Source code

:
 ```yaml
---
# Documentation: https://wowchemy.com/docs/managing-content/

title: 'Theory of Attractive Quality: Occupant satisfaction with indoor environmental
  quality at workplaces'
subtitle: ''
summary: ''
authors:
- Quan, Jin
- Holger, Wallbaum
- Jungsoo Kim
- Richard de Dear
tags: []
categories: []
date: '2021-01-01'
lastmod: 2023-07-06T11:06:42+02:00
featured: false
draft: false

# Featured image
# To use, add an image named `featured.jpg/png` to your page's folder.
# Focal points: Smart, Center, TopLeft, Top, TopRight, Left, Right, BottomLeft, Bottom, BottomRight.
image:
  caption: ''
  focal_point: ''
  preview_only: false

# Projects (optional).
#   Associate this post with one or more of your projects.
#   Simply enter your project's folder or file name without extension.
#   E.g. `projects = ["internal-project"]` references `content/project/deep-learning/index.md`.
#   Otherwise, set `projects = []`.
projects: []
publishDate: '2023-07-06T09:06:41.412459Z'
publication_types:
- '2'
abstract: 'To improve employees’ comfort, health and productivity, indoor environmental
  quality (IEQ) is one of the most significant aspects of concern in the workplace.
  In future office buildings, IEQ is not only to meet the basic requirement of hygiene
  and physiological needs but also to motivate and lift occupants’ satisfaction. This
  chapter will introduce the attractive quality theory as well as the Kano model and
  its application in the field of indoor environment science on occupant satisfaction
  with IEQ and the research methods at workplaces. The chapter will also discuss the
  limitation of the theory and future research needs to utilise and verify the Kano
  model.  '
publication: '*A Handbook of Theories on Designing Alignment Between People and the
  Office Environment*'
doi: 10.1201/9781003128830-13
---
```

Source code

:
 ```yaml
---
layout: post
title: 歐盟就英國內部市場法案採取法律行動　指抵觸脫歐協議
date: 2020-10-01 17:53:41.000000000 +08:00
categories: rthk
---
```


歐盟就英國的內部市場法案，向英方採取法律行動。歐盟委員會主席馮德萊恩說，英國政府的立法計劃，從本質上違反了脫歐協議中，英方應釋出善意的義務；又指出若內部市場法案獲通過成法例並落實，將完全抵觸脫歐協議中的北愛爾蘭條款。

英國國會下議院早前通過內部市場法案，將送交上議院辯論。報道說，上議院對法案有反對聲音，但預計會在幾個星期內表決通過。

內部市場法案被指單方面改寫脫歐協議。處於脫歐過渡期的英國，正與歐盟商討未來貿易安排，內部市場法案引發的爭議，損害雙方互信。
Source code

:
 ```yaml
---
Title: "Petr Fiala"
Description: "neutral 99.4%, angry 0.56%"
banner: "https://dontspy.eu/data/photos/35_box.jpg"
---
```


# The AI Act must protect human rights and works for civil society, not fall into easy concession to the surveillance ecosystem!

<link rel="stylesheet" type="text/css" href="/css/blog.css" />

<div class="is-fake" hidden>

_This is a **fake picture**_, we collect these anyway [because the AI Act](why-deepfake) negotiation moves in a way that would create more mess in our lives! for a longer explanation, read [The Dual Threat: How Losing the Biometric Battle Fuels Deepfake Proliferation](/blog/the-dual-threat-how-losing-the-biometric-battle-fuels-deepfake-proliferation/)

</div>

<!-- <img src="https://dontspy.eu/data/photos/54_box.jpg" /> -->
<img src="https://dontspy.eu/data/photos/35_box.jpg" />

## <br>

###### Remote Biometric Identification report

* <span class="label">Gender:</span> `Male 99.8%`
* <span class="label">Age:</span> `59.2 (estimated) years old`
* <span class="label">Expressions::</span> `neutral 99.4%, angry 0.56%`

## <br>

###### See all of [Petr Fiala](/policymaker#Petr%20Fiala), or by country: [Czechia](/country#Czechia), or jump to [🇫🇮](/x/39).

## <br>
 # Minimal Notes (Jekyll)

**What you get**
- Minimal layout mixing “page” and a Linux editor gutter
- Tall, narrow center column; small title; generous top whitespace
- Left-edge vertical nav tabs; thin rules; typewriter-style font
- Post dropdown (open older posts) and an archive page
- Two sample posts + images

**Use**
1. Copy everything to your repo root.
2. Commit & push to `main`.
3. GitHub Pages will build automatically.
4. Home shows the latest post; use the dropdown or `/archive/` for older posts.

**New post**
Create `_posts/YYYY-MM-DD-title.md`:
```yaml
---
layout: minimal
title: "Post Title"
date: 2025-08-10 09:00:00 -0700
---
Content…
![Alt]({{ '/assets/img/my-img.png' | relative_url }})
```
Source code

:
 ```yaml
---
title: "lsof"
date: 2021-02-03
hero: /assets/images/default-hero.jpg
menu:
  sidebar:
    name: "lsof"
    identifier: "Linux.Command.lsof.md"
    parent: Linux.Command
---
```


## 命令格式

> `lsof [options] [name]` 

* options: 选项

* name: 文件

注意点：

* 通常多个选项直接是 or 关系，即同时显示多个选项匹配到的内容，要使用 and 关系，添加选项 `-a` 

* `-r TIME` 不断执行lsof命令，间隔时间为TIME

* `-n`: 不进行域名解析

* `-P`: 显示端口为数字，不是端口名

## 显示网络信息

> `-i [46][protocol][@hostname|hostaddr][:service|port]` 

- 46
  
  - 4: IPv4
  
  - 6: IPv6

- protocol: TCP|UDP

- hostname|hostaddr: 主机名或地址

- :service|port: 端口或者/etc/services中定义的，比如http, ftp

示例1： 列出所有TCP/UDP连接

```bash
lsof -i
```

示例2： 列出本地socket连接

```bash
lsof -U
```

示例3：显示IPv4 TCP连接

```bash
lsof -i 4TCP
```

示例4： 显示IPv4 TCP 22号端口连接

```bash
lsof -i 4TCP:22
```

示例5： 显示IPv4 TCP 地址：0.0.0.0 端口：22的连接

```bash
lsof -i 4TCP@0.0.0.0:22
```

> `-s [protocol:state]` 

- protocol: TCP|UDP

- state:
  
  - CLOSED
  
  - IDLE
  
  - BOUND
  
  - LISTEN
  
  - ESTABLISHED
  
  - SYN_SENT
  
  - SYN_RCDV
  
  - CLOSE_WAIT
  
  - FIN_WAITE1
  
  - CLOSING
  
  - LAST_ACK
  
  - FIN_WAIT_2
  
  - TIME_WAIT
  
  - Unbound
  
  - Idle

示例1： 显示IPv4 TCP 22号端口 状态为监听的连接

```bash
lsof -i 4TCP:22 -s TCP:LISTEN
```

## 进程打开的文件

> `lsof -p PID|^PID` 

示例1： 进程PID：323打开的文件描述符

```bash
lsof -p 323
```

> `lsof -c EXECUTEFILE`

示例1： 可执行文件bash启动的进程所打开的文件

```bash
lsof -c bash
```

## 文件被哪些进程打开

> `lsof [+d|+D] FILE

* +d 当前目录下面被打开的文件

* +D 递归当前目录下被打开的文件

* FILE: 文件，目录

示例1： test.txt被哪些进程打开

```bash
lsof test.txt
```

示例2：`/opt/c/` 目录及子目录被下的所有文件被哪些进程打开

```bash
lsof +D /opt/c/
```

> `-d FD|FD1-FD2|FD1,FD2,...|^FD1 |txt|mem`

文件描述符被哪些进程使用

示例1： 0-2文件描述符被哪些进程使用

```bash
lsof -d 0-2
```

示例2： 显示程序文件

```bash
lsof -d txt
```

* What to work on
Retype the records in full. Keep every line identical to the original.

* Reply to the exercise
Source code

:
 ```yaml
---
# Documentation: https://wowchemy.com/docs/managing-content/

title: 'Theory of Attractive Quality: Occupant satisfaction with indoor environmental
  quality at workplaces'
subtitle: ''
summary: ''
authors:
- Quan, Jin
- Holger, Wallbaum
- Jungsoo Kim
- Richard de Dear
tags: []
categories: []
date: '2021-01-01'
lastmod: 2023-07-06T11:06:42+02:00
featured: false
draft: false

# Featured image
# To use, add an image named `featured.jpg/png` to your page's folder.
# Focal points: Smart, Center, TopLeft, Top, TopRight, Left, Right, BottomLeft, Bottom, BottomRight.
image:
  caption: ''
  focal_point: ''
  preview_only: false

# Projects (optional).
#   Associate this post with one or more of your projects.
#   Simply enter your project's folder or file name without extension.
#   E.g. `projects = ["internal-project"]` references `content/project/deep-learning/index.md`.
#   Otherwise, set `projects = []`.
projects: []
publishDate: '2023-07-06T09:06:41.412459Z'
publication_types:
- '2'
abstract: 'To improve employees’ comfort, health and productivity, indoor environmental
  quality (IEQ) is one of the most significant aspects of concern in the workplace.
  In future office buildings, IEQ is not only to meet the basic requirement of hygiene
  and physiological needs but also to motivate and lift occupants’ satisfaction. This
  chapter will introduce the attractive quality theory as well as the Kano model and
  its application in the field of indoor environment science on occupant satisfaction
  with IEQ and the research methods at workplaces. The chapter will also discuss the
  limitation of the theory and future research needs to utilise and verify the Kano
  model.  '
publication: '*A Handbook of Theories on Designing Alignment Between People and the
  Office Environment*'
doi: 10.1201/9781003128830-13
---
```

Source code

:
 ```yaml
---
layout: post
title: 歐盟就英國內部市場法案採取法律行動　指抵觸脫歐協議
date: 2020-10-01 17:53:41.000000000 +08:00
categories: rthk
---
```


歐盟就英國的內部市場法案，向英方採取法律行動。歐盟委員會主席馮德萊恩說，英國政府的立法計劃，從本質上違反了脫歐協議中，英方應釋出善意的義務；又指出若內部市場法案獲通過成法例並落實，將完全抵觸脫歐協議中的北愛爾蘭條款。

英國國會下議院早前通過內部市場法案，將送交上議院辯論。報道說，上議院對法案有反對聲音，但預計會在幾個星期內表決通過。

內部市場法案被指單方面改寫脫歐協議。處於脫歐過渡期的英國，正與歐盟商討未來貿易安排，內部市場法案引發的爭議，損害雙方互信。
Source code

:
 ```yaml
---
Title: "Petr Fiala"
Description: "neutral 99.4%, angry 0.56%"
banner: "https://dontspy.eu/data/photos/35_box.jpg"
---
```


# The AI Act must protect human rights and works for civil society, not fall into easy concession to the surveillance ecosystem!

<link rel="stylesheet" type="text/css" href="/css/blog.css" />

<div class="is-fake" hidden>

_This is a **fake picture**_, we collect these anyway [because the AI Act](why-deepfake) negotiation moves in a way that would create more mess in our lives! for a longer explanation, read [The Dual Threat: How Losing the Biometric Battle Fuels Deepfake Proliferation](/blog/the-dual-threat-how-losing-the-biometric-battle-fuels-deepfake-proliferation/)

</div>

<!-- <img src="https://dontspy.eu/data/photos/54_box.jpg" /> -->
<img src="https://dontspy.eu/data/photos/35_box.jpg" />

## <br>

###### Remote Biometric Identification report

* <span class="label">Gender:</span> `Male 99.8%`
* <span class="label">Age:</span> `59.2 (estimated) years old`
* <span class="label">Expressions::</span> `neutral 99.4%, angry 0.56%`

## <br>

###### See all of [Petr Fiala](/policymaker#Petr%20Fiala), or by country: [Czechia](/country#Czechia), or jump to [🇫🇮](/x/39).

## <br>
 # Minimal Notes (Jekyll)

**What you get**
- Minimal layout mixing “page” and a Linux editor gutter
- Tall, narrow center column; small title; generous top whitespace
- Left-edge vertical nav tabs; thin rules; typewriter-style font
- Post dropdown (open older posts) and an archive page
- Two sample posts + images

**Use**
1. Copy everything to your repo root.
2. Commit & push to `main`.
3. GitHub Pages will build automatically.
4. Home shows the latest post; use the dropdown or `/archive/` for older posts.

**New post**
Create `_posts/YYYY-MM-DD-title.md`:
```yaml
---
layout: minimal
title: "Post Title"
date: 2025-08-10 09:00:00 -0700
---
Content…
![Alt]({{ '/assets/img/my-img.png' | relative_url }})
```
Source code

:
 ```yaml
---
title: "lsof"
date: 2021-02-03
hero: /assets/images/default-hero.jpg
menu:
  sidebar:
    name: "lsof"
    identifier: "Linux.Command.lsof.md"
    parent: Linux.Command
---
```


## 命令格式

> `lsof [options] [name]` 

* options: 选项

* name: 文件

注意点：

* 通常多个选项直接是 or 关系，即同时显示多个选项匹配到的内容，要使用 and 关系，添加选项 `-a` 

* `-r TIME` 不断执行lsof命令，间隔时间为TIME

* `-n`: 不进行域名解析

* `-P`: 显示端口为数字，不是端口名

## 显示网络信息

> `-i [46][protocol][@hostname|hostaddr][:service|port]` 

- 46
  
  - 4: IPv4
  
  - 6: IPv6

- protocol: TCP|UDP

- hostname|hostaddr: 主机名或地址

- :service|port: 端口或者/etc/services中定义的，比如http, ftp

示例1： 列出所有TCP/UDP连接

```bash
lsof -i
```

示例2： 列出本地socket连接

```bash
lsof -U
```

示例3：显示IPv4 TCP连接

```bash
lsof -i 4TCP
```

示例4： 显示IPv4 TCP 22号端口连接

```bash
lsof -i 4TCP:22
```

示例5： 显示IPv4 TCP 地址：0.0.0.0 端口：22的连接

```bash
lsof -i 4TCP@0.0.0.0:22
```

> `-s [protocol:state]` 

- protocol: TCP|UDP

- state:
  
  - CLOSED
  
  - IDLE
  
  - BOUND
  
  - LISTEN
  
  - ESTABLISHED
  
  - SYN_SENT
  
  - SYN_RCDV
  
  - CLOSE_WAIT
  
  - FIN_WAITE1
  
  - CLOSING
  
  - LAST_ACK
  
  - FIN_WAIT_2
  
  - TIME_WAIT
  
  - Unbound
  
  - Idle

示例1： 显示IPv4 TCP 22号端口 状态为监听的连接

```bash
lsof -i 4TCP:22 -s TCP:LISTEN
```

## 进程打开的文件

> `lsof -p PID|^PID` 

示例1： 进程PID：323打开的文件描述符

```bash
lsof -p 323
```

> `lsof -c EXECUTEFILE`

示例1： 可执行文件bash启动的进程所打开的文件

```bash
lsof -c bash
```

## 文件被哪些进程打开

> `lsof [+d|+D] FILE

* +d 当前目录下面被打开的文件

* +D 递归当前目录下被打开的文件

* FILE: 文件，目录

示例1： test.txt被哪些进程打开

```bash
lsof test.txt
```

示例2：`/opt/c/` 目录及子目录被下的所有文件被哪些进程打开

```bash
lsof +D /opt/c/
```

> `-d FD|FD1-FD2|FD1,FD2,...|^FD1 |txt|mem`

文件描述符被哪些进程使用

示例1： 0-2文件描述符被哪些进程使用

```bash
lsof -d 0-2
```

示例2： 显示程序文件

```bash
lsof -d txt
```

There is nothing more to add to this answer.